Saved data entries
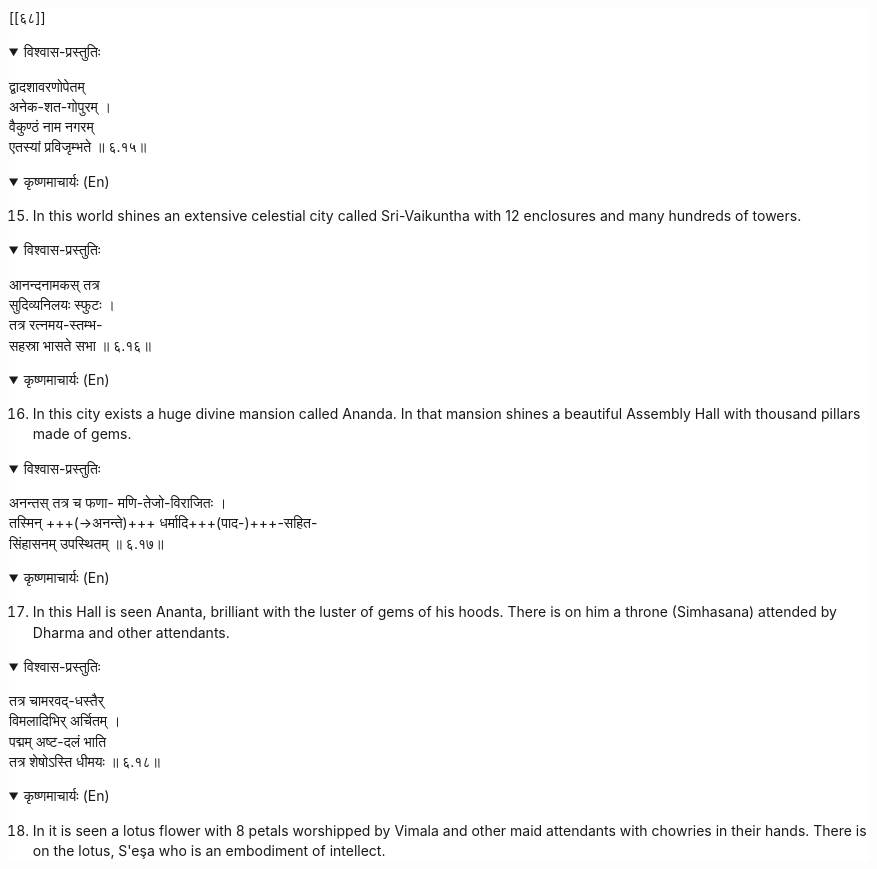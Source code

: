 [[६८]] 

<details open=""><summary>विश्वास-प्रस्तुतिः</summary>

द्वादशावरणोपेतम्  
अनेक-शत-गोपुरम् ।  
वैकुण्ठं नाम नगरम्  
एतस्यां प्रविजृम्भते ॥ ६.१५॥
</details>

<details open=><summary>कृष्णमाचार्यः (En)</summary>

15. In this world shines an extensive celestial city called Sri-Vaikuntha with 12 enclosures and many hundreds of towers. 

</details>

<details open=""><summary>विश्वास-प्रस्तुतिः</summary>

आनन्दनामकस् तत्र  
सुदिव्यनिलयः स्फुटः ।  
तत्र रत्नमय-स्तम्भ-  
सहस्रा भासते सभा ॥ ६.१६॥
</details>

<details open=><summary>कृष्णमाचार्यः (En)</summary>

16. In this city exists a huge divine mansion called Ananda. In that mansion shines a beautiful Assembly Hall with thousand pillars made of gems. 

</details>

<details open=""><summary>विश्वास-प्रस्तुतिः</summary>

अनन्तस् तत्र च फणा- 
मणि-तेजो-विराजितः ।  
तस्मिन् +++(→अनन्ते)+++ धर्मादि+++(पाद-)+++-सहित-  
सिंहासनम् उपस्थितम् ॥ ६.१७॥
</details>

<details open=><summary>कृष्णमाचार्यः (En)</summary>

17. In this Hall is seen Ananta, brilliant with the luster of gems of his hoods. There is on him a throne (Simhasana) attended by Dharma and other attendants. 
</details>

<details open=""><summary>विश्वास-प्रस्तुतिः</summary>

तत्र चामरवद्-धस्तैर्  
विमलादिभिर् अर्चितम् ।  
पद्मम् अष्ट-दलं भाति  
तत्र शेषोऽस्ति धीमयः ॥ ६.१८॥
</details>

<details open=><summary>कृष्णमाचार्यः (En)</summary>

18. In it is seen a lotus flower with 8 petals worshipped by Vimala and other maid attendants with chowries in their hands. There is on the lotus, S'eşa who is an embodiment of intellect.
</details>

**EXERCISE GOAL**
Check each line of the data above for the word "this" and copy the ones where it is found.

**EXERCISE SOLUTION**
15. In this world shines an extensive celestial city called Sri-Vaikuntha with 12 enclosures and many hundreds of towers. 
16. In this city exists a huge divine mansion called Ananda. In that mansion shines a beautiful Assembly Hall with thousand pillars made of gems. 
17. In this Hall is seen Ananta, brilliant with the luster of gems of his hoods. There is on him a throne (Simhasana) attended by Dharma and other attendants. 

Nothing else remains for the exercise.